=== Problem description ===
I need every line from the start of the material below up to and including the line containing "B(x_0, b)$ 中），且等度连续（公共", restated exactly, with the pictures omitted.

--- Given data ---

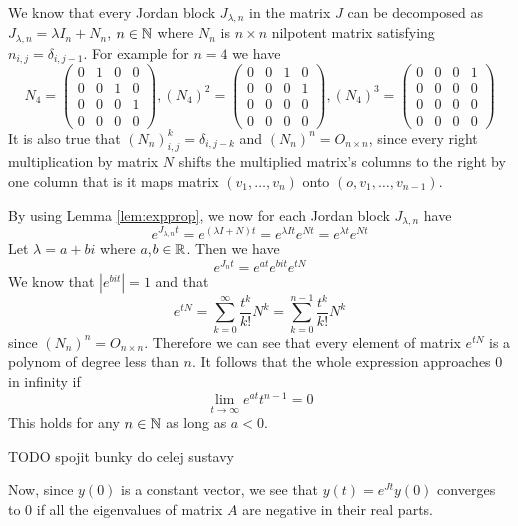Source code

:We know that every Jordan block $J_{\lambda,n}$ in the matrix $J$ can be decomposed as $J_{\lambda,n}=\lambda I_n+N_n$, $n \in\mathbb{N}$ where $N_n$ is $n \times n$ nilpotent matrix satisfying $n_{i,j}=\delta_{i,j-1}$. For example for $n=4$ we have
\begin{equation*}
	N_4=
	\begin{pmatrix}
		0 & 1 & 0 & 0 \\
		0 & 0 & 1 & 0 \\
		0 & 0 & 0 & 1 \\
		0 & 0 & 0 & 0 
	\end{pmatrix},
	(N_4)^2=
	\begin{pmatrix}
		0 & 0 & 1 & 0 \\
		0 & 0 & 0 & 1 \\
		0 & 0 & 0 & 0 \\
		0 & 0 & 0 & 0 
	\end{pmatrix},
	(N_4)^3=
	\begin{pmatrix}
		0 & 0 & 0 & 1 \\
		0 & 0 & 0 & 0 \\
		0 & 0 & 0 & 0 \\
		0 & 0 & 0 & 0 
	\end{pmatrix}
\end{equation*}
It is also true that $(N_n)^k_{i,j}=\delta_{i,j-k}$ and $(N_n)^n=O_{n \times n}$, since every right multiplication by matrix $N$ shifts the multiplied matrix's columns to the right by one column that is it maps matrix $(v_1,\ldots,v_n)$ onto $(o,v_1,\ldots,v_{n-1})$. 

By using Lemma \ref{lem:expprop}, we now for each Jordan block $J_{\lambda,n}$ have $$e^{J_{\lambda,n}t}=e^{(\lambda I + N)t}=e^{\lambda It}e^{Nt}=e^{\lambda t}e^{Nt}$$ Let $\lambda = a+bi$ where $a$,$b \in \mathbb{R}$. Then we have $$e^{J_nt}=e^{at}e^{bit}e^{tN}$$ We know that $|e^{bit}|=1$ and that $$e^{tN}=\sum^\infty_{k=0}\frac{t^k}{k!}N^k=\sum^{n-1}_{k=0}\frac{t^k}{k!}N^k$$ since $(N_n)^n=O_{n \times n}$. Therefore we can see that every element of matrix $e^{tN}$ is a polynom of degree less than $n$. It follows that the whole expression approaches 0 in infinity if $$\lim_{t\to\infty}e^{at}t^{n-1}=0$$ This holds for any $n\in\mathbb{N}$ as long as $a<0$. 

TODO spojit bunky do celej sustavy

Now, since $y(0)$ is a constant vector, we see that $y(t)=e^{Jt}y(0)$ converges to 0 if all the eigenvalues of matrix $A$ are negative in their real parts.

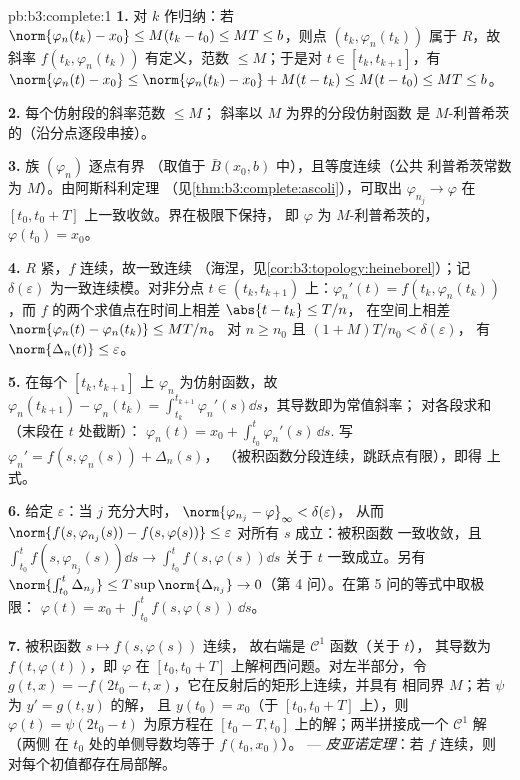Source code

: \begin{solution}{pb:b3:complete:1}
\textbf{1.} 对 $k$ 作归纳：若 $\norm{\varphi_n(t_k) - x_0}
\leq M(t_k - t_0) \leq MT \leq b$，则点 $(t_k,
\varphi_n(t_k))$ 属于 $R$，故斜率 $f(t_k,
\varphi_n(t_k))$ 有定义，范数 $\leq M$；于是对 $t \in
[t_k, t_{k+1}]$，有 $\norm{\varphi_n(t) - x_0} \leq
\norm{\varphi_n(t_k) - x_0} + M(t - t_k) \leq M(t - t_0) \leq
MT \leq b$。

\textbf{2.} 每个仿射段的斜率范数 $\leq M$；
斜率以 $M$ 为界的分段仿射函数
是 $M$-利普希茨的（沿分点逐段串接）。

\textbf{3.} 族 $(\varphi_n)$ 逐点有界
（取值于 $\bar B(x_0, b)$ 中），且等度连续（公共
利普希茨常数为 $M$）。由阿斯科利定理
（见\cref{thm:b3:complete:ascoli}），可取出 $\varphi_{n_j} \to
\varphi$ 在 $[t_0, t_0 + T]$ 上一致收敛。界在极限下保持，
即 $\varphi$ 为 $M$-利普希茨的，$\varphi(t_0) = x_0$。

\textbf{4.} $R$ 紧，$f$ 连续，故一致连续
（海涅，见\cref{cor:b3:topology:heineborel}）；记
$\delta(\varepsilon)$ 为一致连续模。对非分点 $t \in (t_k,
t_{k+1})$ 上：$\varphi_n'(t) = f(t_k, \varphi_n(t_k))$，而
$f$ 的两个求值点在时间上相差 $\abs{t - t_k} \leq T/n$，
在空间上相差 $\norm{\varphi_n(t) - \varphi_n(t_k)} \leq MT/n$。
对 $n \geq n_0$ 且 $(1 + M)T/n_0 < \delta(\varepsilon)$，
有 $\norm{\Delta_n(t)} \leq \varepsilon$。

\textbf{5.} 在每个 $[t_k, t_{k+1}]$ 上 $\varphi_n$ 为仿射函数，故
$\varphi_n(t_{k+1}) - \varphi_n(t_k) = \int_{t_k}^{t_{k+1}}
\varphi_n'(s)\dd s$，其导数即为常值斜率；
对各段求和（末段在 $t$ 处截断）：
$\varphi_n(t) = x_0 + \int_{t_0}^t\varphi_n'(s)\,\dd s$.
写 $\varphi_n' = f(s, \varphi_n(s)) + \Delta_n(s)$，
（被积函数分段连续，跳跃点有限），即得
上式。

\textbf{6.} 给定 $\varepsilon$：当 $j$ 充分大时，
$\norm{\varphi_{n_j} - \varphi}_\infty < \delta(\varepsilon)$，
从而 $\norm{f(s, \varphi_{n_j}(s)) - f(s, \varphi(s))} \leq
\varepsilon$ 对所有 $s$ 成立：被积函数
一致收敛，且 $\int_{t_0}^t f(s,\varphi_{n_j}(s))\dd s \to
\int_{t_0}^tf(s, \varphi(s))\dd s$ 关于 $t$ 一致成立。另有
$\norm{\int_{t_0}^t\Delta_{n_j}} \leq T\sup\norm{\Delta_{n_j}}
\to 0$（第 4 问）。在第 5 问的等式中取极限：
$\varphi(t) = x_0 + \int_{t_0}^tf(s,
\varphi(s))\,\dd s$。

\textbf{7.} 被积函数 $s \mapsto f(s, \varphi(s))$ 连续，
故右端是 $\mathcal C^1$ 函数（关于 $t$），
其导数为 $f(t, \varphi(t))$，即 $\varphi$ 在
$[t_0, t_0 + T]$ 上解柯西问题。对左半部分，令 $g(t, x) =
-f(2t_0 - t, x)$，它在反射后的矩形上连续，并具有
相同界 $M$；若 $\psi$ 为 $y' = g(t,y)$ 的解，
且 $y(t_0) = x_0$（于 $[t_0, t_0 + T]$ 上），则 $\varphi(t) =
\psi(2t_0 - t)$ 为原方程在 $[t_0 - T,
t_0]$ 上的解；两半拼接成一个 $\mathcal C^1$ 解（两侧
在 $t_0$ 处的单侧导数均等于 $f(t_0, x_0)$）。 ---
\emph{皮亚诺定理}：若 $f$ 连续，则
对每个初值都存在局部解。


\end{solution}
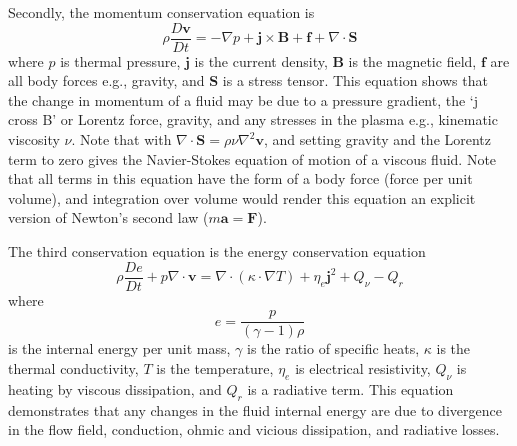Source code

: Secondly, the momentum conservation equation is
\begin{equation}
\rho\frac{D\mathbf{v}}{Dt}=-\nabla p + \mathbf{j}\times \mathbf{B} + \mathbf{f} +\nabla \cdot \mathbf{S}
\label{eqn:mhd_momentum}
\end{equation}
where $p$ is thermal pressure, $\mathbf{j}$ is the current density, $\mathbf{B}$ is the magnetic field, $\mathbf{f}$ are all body forces e.g., gravity, and $\mathbf{S}$ is a stress tensor. This equation shows that the change in momentum of a fluid may be due to a pressure gradient, the \textquoteleft j cross B' or Lorentz force, gravity, and any stresses in the plasma e.g., kinematic viscosity $\nu$. Note that with $\nabla \cdot \mathbf{S}=\rho\nu\nabla^2\mathbf{v} $, and setting gravity and the Lorentz term to zero gives the Navier-Stokes equation of motion of a viscous fluid. Note that all terms in this equation have the form of a body force (force per unit volume), and integration over volume would render this equation an explicit version of Newton's second law ($m\mathbf{a}=\mathbf{F}$).

The third conservation equation is the energy conservation equation
\begin{equation}
\rho\frac{De}{Dt} + p\nabla\cdot \mathbf{v}=\nabla\cdot(\kappa\cdot\nabla T) +  \eta_e\mathbf{j}^2 + Q_{\nu} - Q_r
\end{equation}
where 
\begin{equation}
e = \frac{p}{(\gamma-1)\rho}
\end{equation}
is the internal energy per unit mass, $\gamma$ is the ratio of specific heats, $\kappa$ is the thermal conductivity, $T$ is the temperature, $\eta_e$ is electrical resistivity, $Q_{\nu}$ is heating by viscous dissipation, and $Q_r$ is a radiative term. This equation demonstrates that any changes in the fluid internal energy are due to divergence in the flow field, conduction, ohmic and vicious dissipation, and radiative losses.

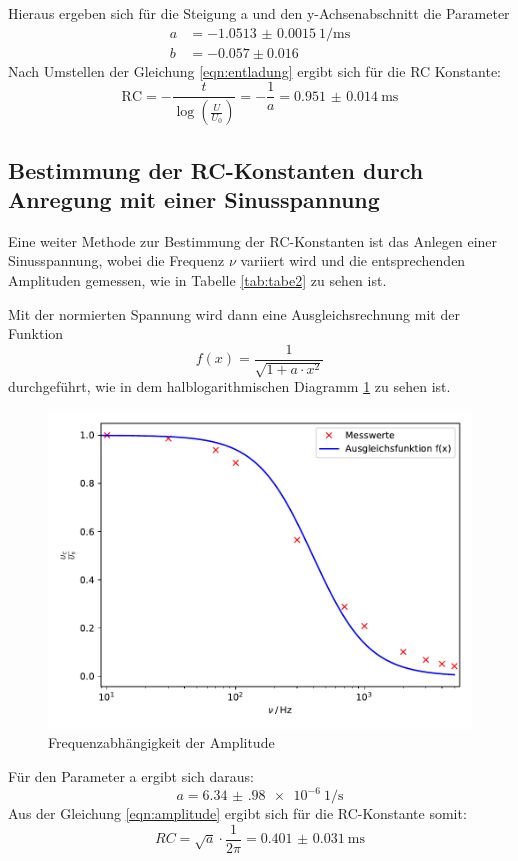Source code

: \noindent Hieraus ergeben sich für die Steigung a und den y-Achsenabschnitt die Parameter
\begin{align*}
  a&= \SI{-1.0513(15)}{1\per\milli\second} \\
  b&= -0.057 \pm 0.016
\end{align*}
Nach Umstellen der Gleichung \ref{eqn:entladung} ergibt sich für die RC Konstante:
\begin{equation}
  \text{RC} = -\frac{t}{\log\left({\frac{U}{U_0}}\right)} = -\frac{1}{a} =
  \SI{0.951(14)}{\milli\second}
\end{equation}
\subsection{Bestimmung der RC-Konstanten durch Anregung mit einer Sinusspannung}
Eine weiter Methode zur Bestimmung der RC-Konstanten ist das Anlegen einer
Sinusspannung, wobei die Frequenz $ \nu $ variiert wird und die entsprechenden
Amplituden gemessen, wie in Tabelle \ref{tab:tabe2} zu sehen ist.

\noindent Mit der normierten Spannung wird dann eine Ausgleichsrechnung mit der Funktion
\begin{equation}
  f(x)= \frac{1}{\sqrt{1+a\cdot x^2}}
\end{equation}
durchgeführt, wie in dem halblogarithmischen Diagramm \ref{fig:Ampl} zu sehen ist.
\begin{figure}[H]
  \centering
  \includegraphics{plot2.pdf}
  \caption{Frequenzabhängigkeit der Amplitude}
  \label{fig:Ampl}
\end{figure}
\noindent Für den Parameter a ergibt sich daraus:
\begin{equation*}
  a= \SI{6.34(98)e-6}{1\per\second}
\end{equation*}
Aus der Gleichung \ref{eqn:amplitude} ergibt sich für die RC-Konstante
somit:
\begin{equation}
  RC = \sqrt{a} \cdot \frac{1}{2\pi}=\SI{0.401(31)}{\milli\second}
\end{equation}
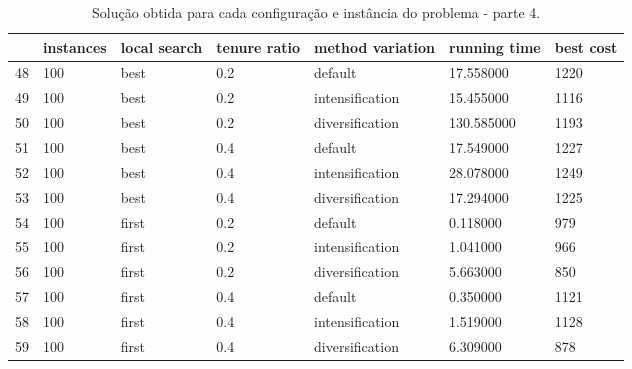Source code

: \begin{landscape}
\begin{table}
\centering
\begin{tabular}{lllllll}
\toprule
{} & instances & local search & tenure ratio & method variation & running time & best cost \\
\midrule
48 &       100 &         best &          0.2 &          default &    17.558000 &      1220 \\
49 &       100 &         best &          0.2 &  intensification &    15.455000 &      1116 \\
50 &       100 &         best &          0.2 &  diversification &   130.585000 &      1193 \\
51 &       100 &         best &          0.4 &          default &    17.549000 &      1227 \\
52 &       100 &         best &          0.4 &  intensification &    28.078000 &      1249 \\
53 &       100 &         best &          0.4 &  diversification &    17.294000 &      1225 \\
54 &       100 &        first &          0.2 &          default &     0.118000 &       979 \\
55 &       100 &        first &          0.2 &  intensification &     1.041000 &       966 \\
56 &       100 &        first &          0.2 &  diversification &     5.663000 &       850 \\
57 &       100 &        first &          0.4 &          default &     0.350000 &      1121 \\
58 &       100 &        first &          0.4 &  intensification &     1.519000 &      1128 \\
59 &       100 &        first &          0.4 &  diversification &     6.309000 &       878 \\
\bottomrule
\end{tabular}
\caption{Solução obtida para cada configuração e instância do problema - parte 4.}
\label{table:all-data-4}
\end{table}

\end{landscape}
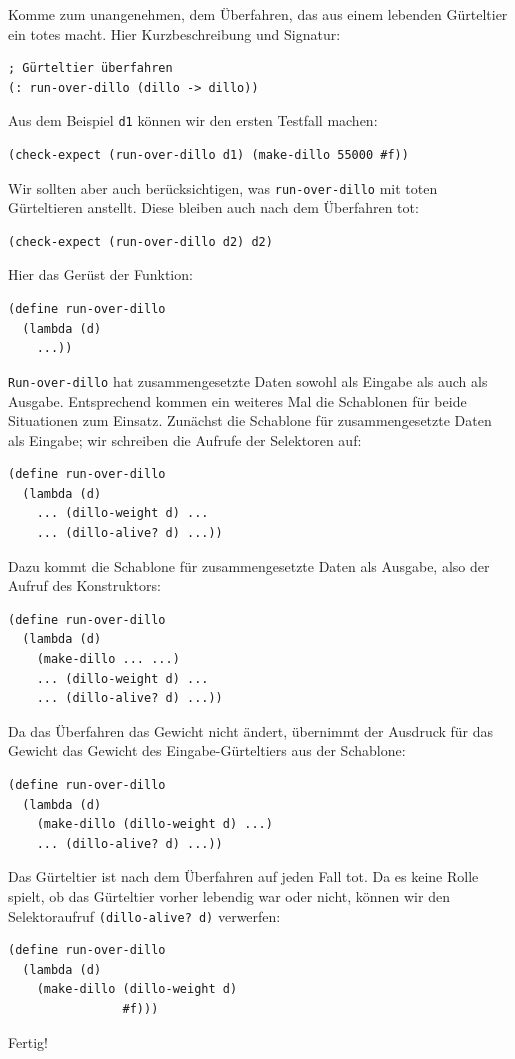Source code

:%
Komme zum unangenehmen, dem Überfahren, das aus einem
lebenden Gürteltier ein totes macht.  Hier Kurzbeschreibung und
Signatur:\label{page:run-over-dillo}
%
\begin{verbatim}
; Gürteltier überfahren
(: run-over-dillo (dillo -> dillo))
\end{verbatim}
%
Aus dem Beispiel \texttt{d1} können wir den ersten Testfall machen:
%
\begin{verbatim}
(check-expect (run-over-dillo d1) (make-dillo 55000 #f))
\end{verbatim}
%
Wir sollten aber auch berücksichtigen, was \texttt{run-over-dillo} mit
toten Gürteltieren anstellt.  Diese bleiben auch nach dem Überfahren
tot:
%
\begin{verbatim}
(check-expect (run-over-dillo d2) d2)
\end{verbatim}
%
Hier das Gerüst der Funktion:
%
\begin{verbatim}
(define run-over-dillo
  (lambda (d)
    ...))
\end{verbatim}
%
\texttt{Run-over-dillo} hat zusammengesetzte Daten sowohl als Eingabe
als auch als Ausgabe.  Entsprechend kommen ein weiteres Mal die
Schablonen für beide Situationen zum Einsatz.  Zunächst die Schablone
für zusammengesetzte Daten als Eingabe; wir schreiben die Aufrufe der
Selektoren auf:
%
\begin{verbatim}
(define run-over-dillo
  (lambda (d)
    ... (dillo-weight d) ...
    ... (dillo-alive? d) ...))
\end{verbatim}
%
Dazu kommt die Schablone für zusammengesetzte Daten als Ausgabe, also
der Aufruf des Konstruktors:
%
\begin{verbatim}
(define run-over-dillo
  (lambda (d)
    (make-dillo ... ...)
    ... (dillo-weight d) ...
    ... (dillo-alive? d) ...))
\end{verbatim}
%
  Da das Überfahren das Gewicht nicht ändert, übernimmt
der Ausdruck für das Gewicht das Gewicht des Eingabe-Gürteltiers aus
der Schablone:
%
\begin{verbatim}
(define run-over-dillo
  (lambda (d)
    (make-dillo (dillo-weight d) ...)
    ... (dillo-alive? d) ...))
\end{verbatim}
%
Das Gürteltier ist nach dem Überfahren auf jeden Fall tot.  Da es
keine Rolle spielt, ob das Gürteltier vorher lebendig war oder nicht,
können wir den Selektoraufruf \texttt{(dillo-alive? d)} verwerfen:
%
\begin{verbatim}
(define run-over-dillo
  (lambda (d)
    (make-dillo (dillo-weight d)
                #f)))
\end{verbatim}
%
Fertig!

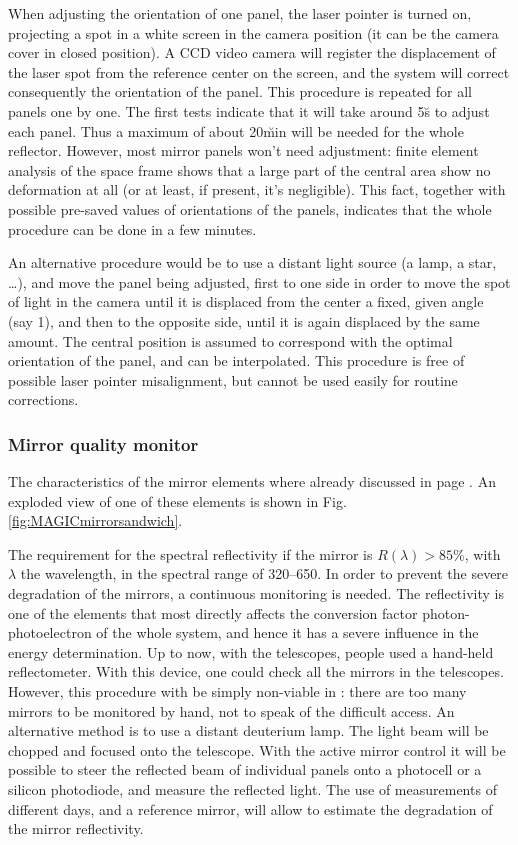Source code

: When adjusting the orientation of one panel, the laser pointer is
turned on, projecting a spot in a white screen in the camera position
(it can be the camera cover in closed position). A CCD video camera
will register the displacement of the laser spot from the reference
center on the screen, and the system will correct consequently the
orientation of the panel. This procedure is repeated for all panels
one by one. The first tests \cite{MAGIC:Wacker_Kruger} indicate that
it will take around 5\u{s} to adjust each panel. Thus a maximum of
about 20\u{min} will be needed for the whole reflector. However, most
mirror panels won't need adjustment: finite element analysis of the
space frame shows that a large part of the central area show no
deformation at all (or at least, if present, it's negligible). This
fact, together with possible pre-saved values of orientations of the
panels, indicates that the whole procedure can be done in a few
minutes.

An alternative procedure would be to use a distant light source (a
lamp, a star, \ldots), and move the panel being adjusted, first to one
side in order to move the spot of light in the camera until it is
displaced from the center a fixed, given angle (say 1\deg), and then
to the opposite side, until it is again displaced by the same amount.
The central position is assumed to correspond with the optimal
orientation of the panel, and can be interpolated. This procedure is
free of possible laser pointer misalignment, but cannot be used easily
for routine corrections.

\subsubsection{Mirror quality monitor}
%
The characteristics of the mirror elements where already discussed in
page \pageref{label:mirrorelement}. An exploded view of one of these
elements is shown in Fig.  \ref{fig:MAGICmirrorsandwich}.

The requirement for the spectral reflectivity if the mirror is
$R(\lambda)>85\%$, with $\lambda$ the wavelength, in the spectral
range of 320--650. In order to prevent the severe degradation of the
mirrors, a continuous monitoring is needed. The reflectivity is one of
the elements that most directly affects the conversion factor
photon-photoelectron of the whole system, and hence it has a severe
influence in the energy determination. Up to now, with the \HEGRA
telescopes, people used a hand-held reflectometer. With this device,
one could check all the mirrors in the telescopes. However, this
procedure with be simply non-viable in \MAGIC: there are too many
mirrors to be monitored by hand, not to speak of the difficult access.
An alternative method is to use a distant deuterium lamp. The light
beam will be chopped and focused onto the telescope.  With the active
mirror control it will be possible to steer the reflected beam of
individual panels onto a photocell or a silicon photodiode, and
measure the reflected light. The use of measurements of different
days, and a reference mirror, will allow to estimate the degradation
of the mirror reflectivity.

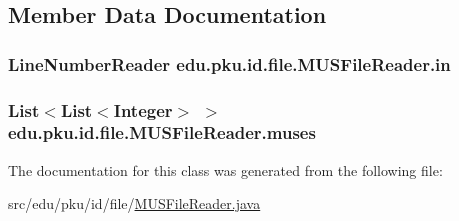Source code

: \subsection{Member Data Documentation}
\hypertarget{classedu_1_1pku_1_1id_1_1file_1_1_m_u_s_file_reader_af176cb943376789226dd691f24f6c2e6}{
\subsubsection[{in}]{\setlength{\rightskip}{0pt plus 5cm}LineNumberReader {\bf edu.pku.id.file.MUSFileReader.in}}}
\label{classedu_1_1pku_1_1id_1_1file_1_1_m_u_s_file_reader_af176cb943376789226dd691f24f6c2e6}
\hypertarget{classedu_1_1pku_1_1id_1_1file_1_1_m_u_s_file_reader_ae7598813fc97a674c9dfdc50f79f1d52}{
\subsubsection[{muses}]{\setlength{\rightskip}{0pt plus 5cm}List$<$List$<$Integer$>$ $>$ {\bf edu.pku.id.file.MUSFileReader.muses}}}
\label{classedu_1_1pku_1_1id_1_1file_1_1_m_u_s_file_reader_ae7598813fc97a674c9dfdc50f79f1d52}


The documentation for this class was generated from the following file:\begin{DoxyCompactItemize}
\item 
src/edu/pku/id/file/\hyperlink{_m_u_s_file_reader_8java}{MUSFileReader.java}\end{DoxyCompactItemize}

---

=== Response area ===
Source code

:We know that every Jordan block $J_{\lambda,n}$ in the matrix $J$ can be decomposed as $J_{\lambda,n}=\lambda I_n+N_n$, $n \in\mathbb{N}$ where $N_n$ is $n \times n$ nilpotent matrix satisfying $n_{i,j}=\delta_{i,j-1}$. For example for $n=4$ we have
\begin{equation*}
	N_4=
	\begin{pmatrix}
		0 & 1 & 0 & 0 \\
		0 & 0 & 1 & 0 \\
		0 & 0 & 0 & 1 \\
		0 & 0 & 0 & 0 
	\end{pmatrix},
	(N_4)^2=
	\begin{pmatrix}
		0 & 0 & 1 & 0 \\
		0 & 0 & 0 & 1 \\
		0 & 0 & 0 & 0 \\
		0 & 0 & 0 & 0 
	\end{pmatrix},
	(N_4)^3=
	\begin{pmatrix}
		0 & 0 & 0 & 1 \\
		0 & 0 & 0 & 0 \\
		0 & 0 & 0 & 0 \\
		0 & 0 & 0 & 0 
	\end{pmatrix}
\end{equation*}
It is also true that $(N_n)^k_{i,j}=\delta_{i,j-k}$ and $(N_n)^n=O_{n \times n}$, since every right multiplication by matrix $N$ shifts the multiplied matrix's columns to the right by one column that is it maps matrix $(v_1,\ldots,v_n)$ onto $(o,v_1,\ldots,v_{n-1})$. 

By using Lemma \ref{lem:expprop}, we now for each Jordan block $J_{\lambda,n}$ have $$e^{J_{\lambda,n}t}=e^{(\lambda I + N)t}=e^{\lambda It}e^{Nt}=e^{\lambda t}e^{Nt}$$ Let $\lambda = a+bi$ where $a$,$b \in \mathbb{R}$. Then we have $$e^{J_nt}=e^{at}e^{bit}e^{tN}$$ We know that $|e^{bit}|=1$ and that $$e^{tN}=\sum^\infty_{k=0}\frac{t^k}{k!}N^k=\sum^{n-1}_{k=0}\frac{t^k}{k!}N^k$$ since $(N_n)^n=O_{n \times n}$. Therefore we can see that every element of matrix $e^{tN}$ is a polynom of degree less than $n$. It follows that the whole expression approaches 0 in infinity if $$\lim_{t\to\infty}e^{at}t^{n-1}=0$$ This holds for any $n\in\mathbb{N}$ as long as $a<0$. 

TODO spojit bunky do celej sustavy

Now, since $y(0)$ is a constant vector, we see that $y(t)=e^{Jt}y(0)$ converges to 0 if all the eigenvalues of matrix $A$ are negative in their real parts.

Source code

: \begin{solution}{pb:b3:complete:1}
\textbf{1.} 对 $k$ 作归纳：若 $\norm{\varphi_n(t_k) - x_0}
\leq M(t_k - t_0) \leq MT \leq b$，则点 $(t_k,
\varphi_n(t_k))$ 属于 $R$，故斜率 $f(t_k,
\varphi_n(t_k))$ 有定义，范数 $\leq M$；于是对 $t \in
[t_k, t_{k+1}]$，有 $\norm{\varphi_n(t) - x_0} \leq
\norm{\varphi_n(t_k) - x_0} + M(t - t_k) \leq M(t - t_0) \leq
MT \leq b$。

\textbf{2.} 每个仿射段的斜率范数 $\leq M$；
斜率以 $M$ 为界的分段仿射函数
是 $M$-利普希茨的（沿分点逐段串接）。

\textbf{3.} 族 $(\varphi_n)$ 逐点有界
（取值于 $\bar B(x_0, b)$ 中），且等度连续（公共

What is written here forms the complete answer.